Adipati Tejolaksono tidak membuang waktu lagi. Ia menengok Roro Luhito
yang biar pun terluka parah namun tidak membahayakan nyawanya. “Sayang
kau datang terlambat... sebetulnya aku dan Bibimu Kartikosari tidak akan
kalah melawah Lima Gagak Serayu... akan tetapi... musuh terlalu
banyak... dan Bibimu Kartikosari mengamuk, memisahkan diri... ah,
maafkan, anakku. Kami tidak dapat menjaga... puteramu Bagus Seta...
“Sudahlah, Kanjeng Bibi. Yang sudah terjadi tidak perlu disesalkan lagi.
Semua sudah dikehendaki Hyang Widhi. Pembelaan sudah cukup dan saya
amat berterima kasih. Saya sendiri akan menghajar Lima Gagak Serayu!”
kata Adipati Tejolaksono.
Adipati ini segera mengumpulkan semua pengawal dan barisan bantuan dari
Panjalu, menyusun barisan dan rnembagi-bagi tugas. Sebagian dari pada
pasukan bertugas menjaga kadipaten, dipimpin sendiri oleh Ayu Candra.
Kemudian Adipati Tejolaksono memimpin pasukan pilihan, keluar dari
kadipaten dan mulailah pasukan istimewa ini melakukan pengejaran dan
pembersihan ke dusun-dusun di sekitar Selopenangkep. Karena dipimpin
sendiri oleh Adipati Tejolaksono yang sakti mandraguna,maka semangat
pasukan ini hebat sekali.
Setiap gerombolan perampok yang mengganas dan bertemu dengan pasukan ini
dihancurkan, jarang ada yang dapat melarikan diri. Mawutlah
gerombolan-gerombolan perampok Bagelen dan Lembah Serayu. Mereka mundur
terus bahkan lalu menggabung dengan induk pasukan di sebelah barat, dan
terus dikejar oleh Adipati Tejolaksono.
Pasukan sang adipati makin lama makin besar karena ke mana pun pasukan
itu tiba, selalu disambut oleh rakyat yang menjadi girang sekali dan di
situlah pasukan bertambah besar dengan adanya rakyat yang menggabungkan
diri untuk membalas dendam kepada perampok yang mengganas selama ini.
Bala bantuan dari Panjalu yang diminta oleh Adipati Tejolaksono yang
mengirim utusan ke sana, tiba tak lama kemudian, maka makin kuatlah
barisan Kadipaten Selopenangkep. Akhirnya, setelah mengejar dan
menghancurkan banyak gerombolan sebulan kemudian pasukan Adipati
Tejolaksono yang kini menjadi besar jumlahnya bertemu dengan induk
pasukan Lima Gagak Serayu. Terjadilah perang tanding yang amat hebat!

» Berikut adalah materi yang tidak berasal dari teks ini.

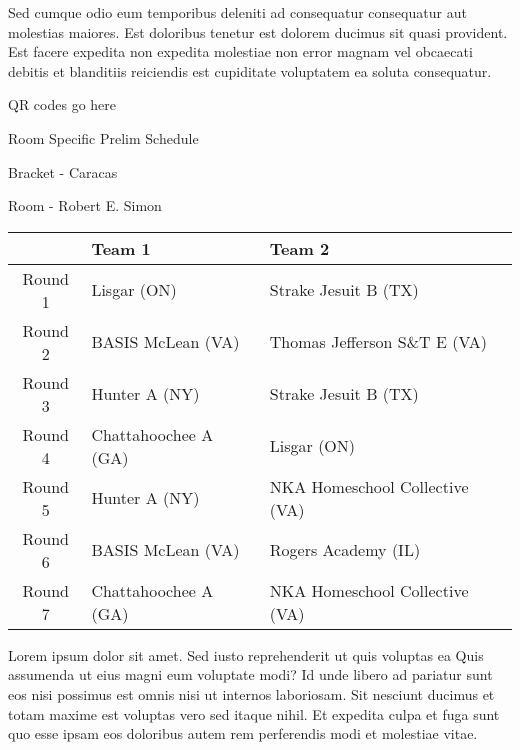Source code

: \documentclass{article}%
\begin{document}
\newline%
Sed cumque odio eum temporibus deleniti ad consequatur consequatur aut molestias maiores. Est doloribus tenetur est dolorem ducimus sit quasi provident. Est facere expedita non expedita molestiae non error magnam vel obcaecati debitis et blanditiis reiciendis est cupiditate voluptatem ea soluta consequatur.%
\vspace*{140pt}%
\begin{center}%
\begin{Huge}%
QR codes go here%
\end{Huge}%
\end{center}%
\newpage%
\begin{center}%
\begin{Huge}%
Room Specific Prelim Schedule%
\end{Huge}%
\vspace*{8pt}%
\linebreak%
\begin{Large}%
Bracket {-} Caracas%
\end{Large}%
\vspace*{8pt}%
\linebreak%
\vspace*{8pt}%
\begin{Large}%
Room {-} Robert E. Simon%
\end{Large}%
\end{center}%
%
\begin{tabularx}{\textwidth}{|c|Y|Y|}%
\hline%
&Team 1&Team 2\\%
\hline%
Round 1&Lisgar (ON)&Strake Jesuit B (TX)\\%
Round 2&BASIS McLean (VA)&Thomas Jefferson S\&T E (VA)\\%
Round 3&Hunter A (NY)&Strake Jesuit B (TX)\\%
Round 4&Chattahoochee A (GA)&Lisgar (ON)\\%
Round 5&Hunter A (NY)&NKA Homeschool Collective (VA)\\%
Round 6&BASIS McLean (VA)&Rogers Academy (IL)\\%
Round 7&Chattahoochee A (GA)&NKA Homeschool Collective (VA)\\%
\hline%
\end{tabularx}%
\vspace*{8pt}%
\newline%
Lorem ipsum dolor sit amet. Sed iusto reprehenderit ut quis voluptas ea Quis assumenda ut eius magni eum voluptate modi? Id unde libero ad pariatur sunt eos nisi possimus est omnis nisi ut internos laboriosam. Sit nesciunt ducimus et totam maxime est voluptas vero sed itaque nihil. Et expedita culpa et fuga sunt quo esse ipsam eos doloribus autem rem perferendis modi et molestiae vitae.\newline%
\end{document}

Perang tanding yang terjadi di lembah Serayu ini amat hebat dan ia jadi
cerita prajurit yang lobos dari maut untuk diceritakan kepada anak cucu
mereka kelak. Perang ini terkenal dengan sebutan Perang Serayu yang amat
dahsyat.
Ribuan orang, sebagian besar di pihak gerombolan Bagelen dan gerombolan
Lembah Serayu, tewas dalam perang ini. Biar pun pihak pasukan Adipati
Tejolaksono kalah banyak, namun mereka ini menang semangat dan memang
pasukan pengawal Kadipaten Selopenangkep dan pasukan bantuan dari
Panjalu adalah pasukan istimewa yang rata-rata terdiri dari
prajurit-prajurit gemblengan dan pilihan.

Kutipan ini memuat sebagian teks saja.